Eventually I came to a stopping place on the project and it was almost time to start dinner, so I put my knitting down.

Suddenly golf sucked again.

I hated it. My fingers, no longer restrained by yarn, started twitching toward the remote.

I don't understand the effect that knitting has on brain chemistry, but there's no doubt that it is calming. Occasionally someone will make a comment to me about how they would never have the patience to knit. "I don't knit because I already have patience," I tell them. "Knitting gives me patience."

All this makes me wonder whether I could've borne those youth group Super Bowl parties if I had just known how to knit. If I had learned to knit sooner (or at least taken it seriously; technically I already did know how to knit), I might've been able to withstand five hours of grown men knocking each other down. Although those teenagers (one or two in particular) would've given me grief for doing something as dorky as knitting, the knitting itself would've given me the grace to smile serenely in the face of good-natured taunts, and would've made it possible to spend that time with my friends and maybe learn to see what they saw in football. More importantly, it might've given me the space and time to learn what was worthwhile in them, something I was too impatient to bother with at the time.

I hope someone invites me to a Super Bowl party this year. I figure five hours of people running into each other on national television is probably worth a little over half a sock.

Monday, November 1, 2010

How to Get a Pair of Socks (in which my evil genius is revealed)

A mark friend asked about socks, so I came up with this plot plan to sucker my friends out of free yarn exchange yarn for socks. If you would like a pair of hand-knit socks, follow these simple steps:

1. Go to a yarn shop in your area. (For example, someone who lives in the Washington, D.C., area could go to any of the many fabulous shops in Maryland or Virginia.) Do not, under any circumstances, go to a Hobby Lobby. I will know. If you send me $3 yarn, you will get $3 socks.

2. Buy two skeins of sock-weight yarn (also called fingering weight; the yarn shop ladies will help you). Get two skeins of 400-450 yards per skein or four skeins of 200 yards/skein in your choice of color and material (washable--acrylic or superwash; I refuse to hand-wash socks, and don't want you to, either).

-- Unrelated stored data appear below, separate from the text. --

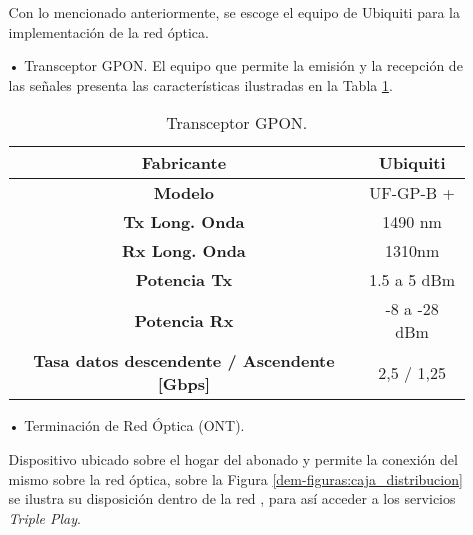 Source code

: \begin{enumerate}
\begin{enumerate}
Con lo mencionado anteriormente, se escoge el equipo de Ubiquiti para la implementación de la red  óptica.





\item[•]Transceptor GPON.
El equipo que permite la emisión y la recepción de las señales presenta las características ilustradas en la Tabla \ref{tab:transceptor-GPON}.

\begin{table}[H]
  \centering
    \begin{tabular}{|c|c|}
    \hline
    \rowcolor[rgb]{ .773,  .851,  .945} \textbf{Fabricante} & \cellcolor[rgb]{ 1,  1,  1}Ubiquiti \bigstrut\\
    \hline
    \rowcolor[rgb]{ .773,  .851,  .945} \textbf{Modelo} & \cellcolor[rgb]{ 1,  1,  1}UF-GP-B + \bigstrut\\
    \hline
    \rowcolor[rgb]{ .773,  .851,  .945} \textbf{Tx Long. Onda} & \cellcolor[rgb]{ 1,  1,  1}1490 nm \bigstrut\\
    \hline
    \rowcolor[rgb]{ .773,  .851,  .945} \textbf{Rx Long. Onda} & \cellcolor[rgb]{ 1,  1,  1}1310nm \bigstrut\\
    \hline
    \rowcolor[rgb]{ .773,  .851,  .945} \textbf{Potencia Tx} & \cellcolor[rgb]{ 1,  1,  1}1.5 a 5 dBm \bigstrut\\
    \hline
    \rowcolor[rgb]{ .773,  .851,  .945} \textbf{Potencia Rx} & \cellcolor[rgb]{ 1,  1,  1}-8 a -28 dBm \bigstrut\\
    \hline
    \rowcolor[rgb]{ .773,  .851,  .945} \textbf{Tasa datos descendente / Ascendente [Gbps]} & \cellcolor[rgb]{ 1,  1,  1}2,5 / 1,25 \bigstrut\\
    \hline
    \end{tabular}%
    \caption{Transceptor GPON.}
  \label{tab:transceptor-GPON}%
\end{table}%




\item[•]Terminación de Red Óptica (ONT).

Dispositivo ubicado sobre el hogar del abonado y permite la conexión del mismo sobre la red óptica, sobre la Figura \ref{dem-figuras:caja_distribucion} se ilustra su disposición dentro de la red , para así acceder a los servicios \textit{Triple Play}.


\end{enumerate}
\end{enumerate}
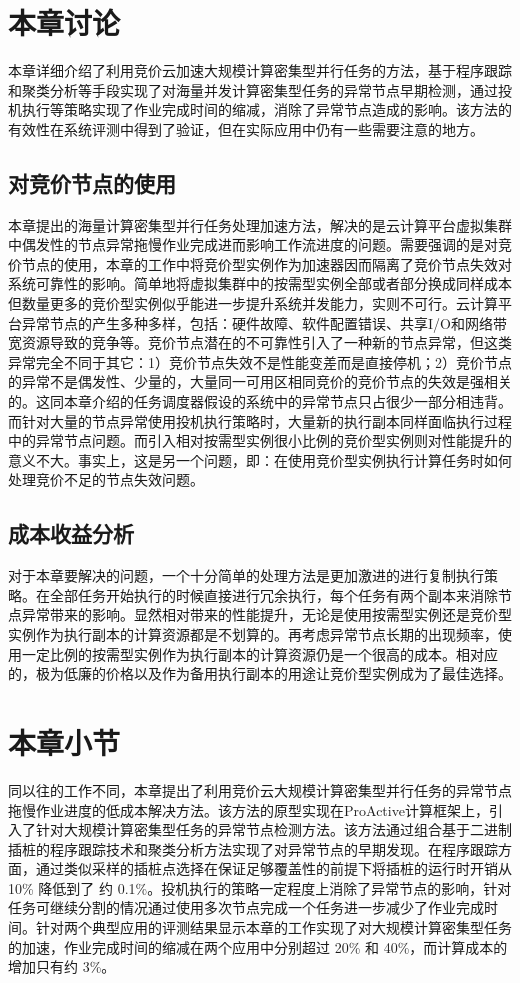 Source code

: \section{本章讨论}
本章详细介绍了利用竞价云加速大规模计算密集型并行任务的方法，基于程序跟踪和聚类分析等手段实现了对海量并发计算密集型任务的异常节点早期检测，通过投机执行等策略实现了作业完成时间的缩减，消除了异常节点造成的影响。该方法的有效性在系统评测中得到了验证，但在实际应用中仍有一些需要注意的地方。

\subsection{对竞价节点的使用}
本章提出的海量计算密集型并行任务处理加速方法，解决的是云计算平台虚拟集群中偶发性的节点异常拖慢作业完成进而影响工作流进度的问题。需要强调的是对竞价节点的使用，本章的工作中将竞价型实例作为加速器因而隔离了竞价节点失效对系统可靠性的影响。简单地将虚拟集群中的按需型实例全部或者部分换成同样成本但数量更多的竞价型实例似乎能进一步提升系统并发能力，实则不可行。云计算平台异常节点的产生多种多样，包括：硬件故障、软件配置错误、共享I/O和网络带宽资源导致的竞争等。竞价节点潜在的不可靠性引入了一种新的节点异常，但这类异常完全不同于其它：1）竞价节点失效不是性能变差而是直接停机；2）竞价节点的异常不是偶发性、少量的，大量同一可用区相同竞价的竞价节点的失效是强相关的。这同本章介绍的任务调度器假设的系统中的异常节点只占很少一部分相违背。而针对大量的节点异常使用投机执行策略时，大量新的执行副本同样面临执行过程中的异常节点问题。而引入相对按需型实例很小比例的竞价型实例则对性能提升的意义不大。事实上，这是另一个问题，即：在使用竞价型实例执行计算任务时如何处理竞价不足的节点失效问题。

\subsection{成本收益分析}
对于本章要解决的问题，一个十分简单的处理方法是更加激进的进行复制执行策略。在全部任务开始执行的时候直接进行冗余执行，每个任务有两个副本来消除节点异常带来的影响。显然相对带来的性能提升，无论是使用按需型实例还是竞价型实例作为执行副本的计算资源都是不划算的。再考虑异常节点长期的出现频率，使用一定比例的按需型实例作为执行副本的计算资源仍是一个很高的成本。相对应的，极为低廉的价格以及作为备用执行副本的用途让竞价型实例成为了最佳选择。

\section{本章小节}
同以往的工作不同，本章提出了利用竞价云大规模计算密集型并行任务的异常节点拖慢作业进度的低成本解决方法。该方法的原型实现在ProActive计算框架上，引入了针对大规模计算密集型任务的异常节点检测方法。该方法通过组合基于二进制插桩的程序跟踪技术和聚类分析方法实现了对异常节点的早期发现。在程序跟踪方面，通过类似采样的插桩点选择在保证足够覆盖性的前提下将插桩的运行时开销从 10\% 降低到了 约 0.1\%。投机执行的策略一定程度上消除了异常节点的影响，针对任务可继续分割的情况通过使用多次节点完成一个任务进一步减少了作业完成时间。针对两个典型应用的评测结果显示本章的工作实现了对大规模计算密集型任务的加速，作业完成时间的缩减在两个应用中分别超过 20\% 和 40\%，而计算成本的增加只有约 3\%。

3. Mail me the yarn (remember, that's 800-900 total yards), your shoe size, and some general style preferences (e.g., lacy? ribbed? cabled?). I reserve the right to overrule your style preference if it doesn't match the yarn you sent (e.g., self-striping yarn is best in plain knit stitch, usually still pretty cool in ribbing, and looks downright dumb in fancy-pants lace and cables; ask me how I know).

4. One ball of yarn will be returned to you as a pair of socks.

5. The other ball will stay home with me where I will pet it while giggling maniacally at my own evil genius because I tricked someone into sending me yarn.